Ok, so the circumstances are different from the norm. But the time has been so dramatic that employees and organisations should prepare for a new way of working that includes:

  • More remote working that sees co-workers communicate and collaborate in virtual worlds[vi] and use cloud-based tools to work from anywhere in the world
  • More flexible work that enables employees to achieve a better balance between their work, family and personal lives


Other areas that are ripe for accelerated change include:

  • Fewer or smaller office set-ups and the creation of flexible hubs where teams can come together a few times a week or month for face-to-face collaboration.
  • More decentralised and distributed organisation structures that use agile and adaptive principles to (1) flex and quickly respond to changes on the fly and (2) empower teams to guide their products from the coalface.
  • Growth of the learning organisation that never rests on its laurels and is always trying to learn how it can do things better[vii].


On the first point, offices mustn’t be banished into history. Offices provide a social setting and interactions that are good for well-being and relationship building, and should, therefore, remain a part of the mix going forward.


In reality, all of the above require a mindset shift that this crisis has laid down the foundations for. Many organisations are tuned into wanting to make these changes, but the big test will come as the new normal approaches – who will take the opportunity and who will go back to their old ways?


People & Leadership

On people and leadership, most people will have likely created stronger connections with co-workers, stakeholders and partners through sharing more personal information than normal; learnt new remote working skills; found ways to replace some of the serendipitous moments, and created a balanced way of working from home e.g. not overworking and taking breaks at regular intervals.


Product leaders will have also learned more about:

  • How to keep their teams engaged and motivated e.g. by trusting them to get on and do their work.
  • The value of regular check-ins.
  • How to be flexible with demands on teams and team members.
  • Their team and how they like to work.
  • How to effectively communicate across different mediums.
  • How to adapt their leadership style to a remote context.

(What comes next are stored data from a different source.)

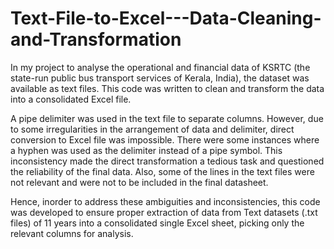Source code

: # Text-File-to-Excel---Data-Cleaning-and-Transformation
In my project to analyse the operational and financial data of KSRTC (the state-run public bus transport services of Kerala, India), the dataset was available as text files. This code was written to clean and transform the data into a consolidated Excel file.

 A pipe delimiter was used in the text file to separate columns. However, due to some irregularities in the arrangement of data and delimiter, direct conversion to Excel file was impossible. There were some instances where a hyphen was used as the delimiter instead of a pipe symbol. This inconsistency made the direct transformation a tedious task and questioned the reliability of the final data. Also, some of the lines in the text files were not relevant and were not to be included in the final datasheet.
 
Hence, inorder to address these ambiguities and inconsistencies, this code was developed to ensure proper extraction of data from Text datasets (.txt files) of 11 years into a consolidated single Excel sheet, picking only the relevant columns for analysis.
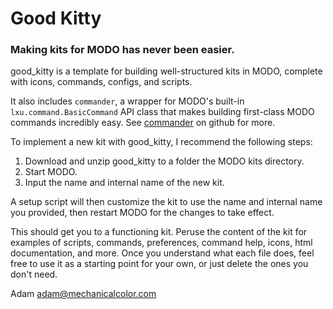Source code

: # Good Kitty #
### Making kits for MODO has never been easier. ###

good_kitty is a template for building well-structured kits in MODO, complete with icons, commands, configs, and scripts.

It also includes `commander`, a wrapper for MODO's built-in `lxu.command.BasicCommand` API class that makes building first-class MODO commands incredibly easy. See <a href="https://github.com/adamohern/commander">commander</a> on github for more.

To implement a new kit with good_kitty, I recommend the following steps:

1. Download and unzip good_kitty to a folder the MODO kits directory.
2. Start MODO.
3. Input the name and internal name of the new kit.

A setup script will then customize the kit to use the name and internal name you provided, then restart MODO for the changes to take effect.

This should get you to a functioning kit. Peruse the content of the kit for examples of scripts, commands, preferences, command help, icons, html documentation, and more. Once you understand what each file does, feel free to use it as a starting point for your own, or just delete the ones you don't need.

Adam
adam@mechanicalcolor.com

But it does not stop here, once the new normal arrives, the challenge is for everyone to review how the period played out (positives and negatives), what was learnt along the way and how this can be integrated into being better co-workers and leaders.


Also as employees return to the office, there will be a need to provide reintegration support for those who face challenges adjusting to an environment they have not been in for months.


A new future or just hype?

Ultimately, the experience of this period can be a catalyst for change or a hype cycle that is quickly reversed. I think (or at least hope) that it will be the former, but only if we all contribute and play our part as drivers of change that help our customers, teams and businesses return to success or be more successful than before.


Good luck as you navigate your way into the new future. Let me know what you’re doing and if you’d like to delve into any of the topics – book a chat below.



[ii] Although this list paints a positive picture, there may be some negatives, particularly in the area of health and well-being.



[v] Don’t forget that Uber and Airbnb were born around the time of the 2008 financial crash!

[vi] I think there is a lot more to come from video conferencing tools e.g. using VR or AR to create environments that better mimic face-to-face interactions and office settings. Just image sitting in a virtual room that looked like an office or a family members home!

[vii] Satya Nadella was able to achieve this at Microsoft when they had the potential to become irrelevant. The changes he made will have helped Microsoft weather this and the previous storms that were coming their way. Could this be your moment?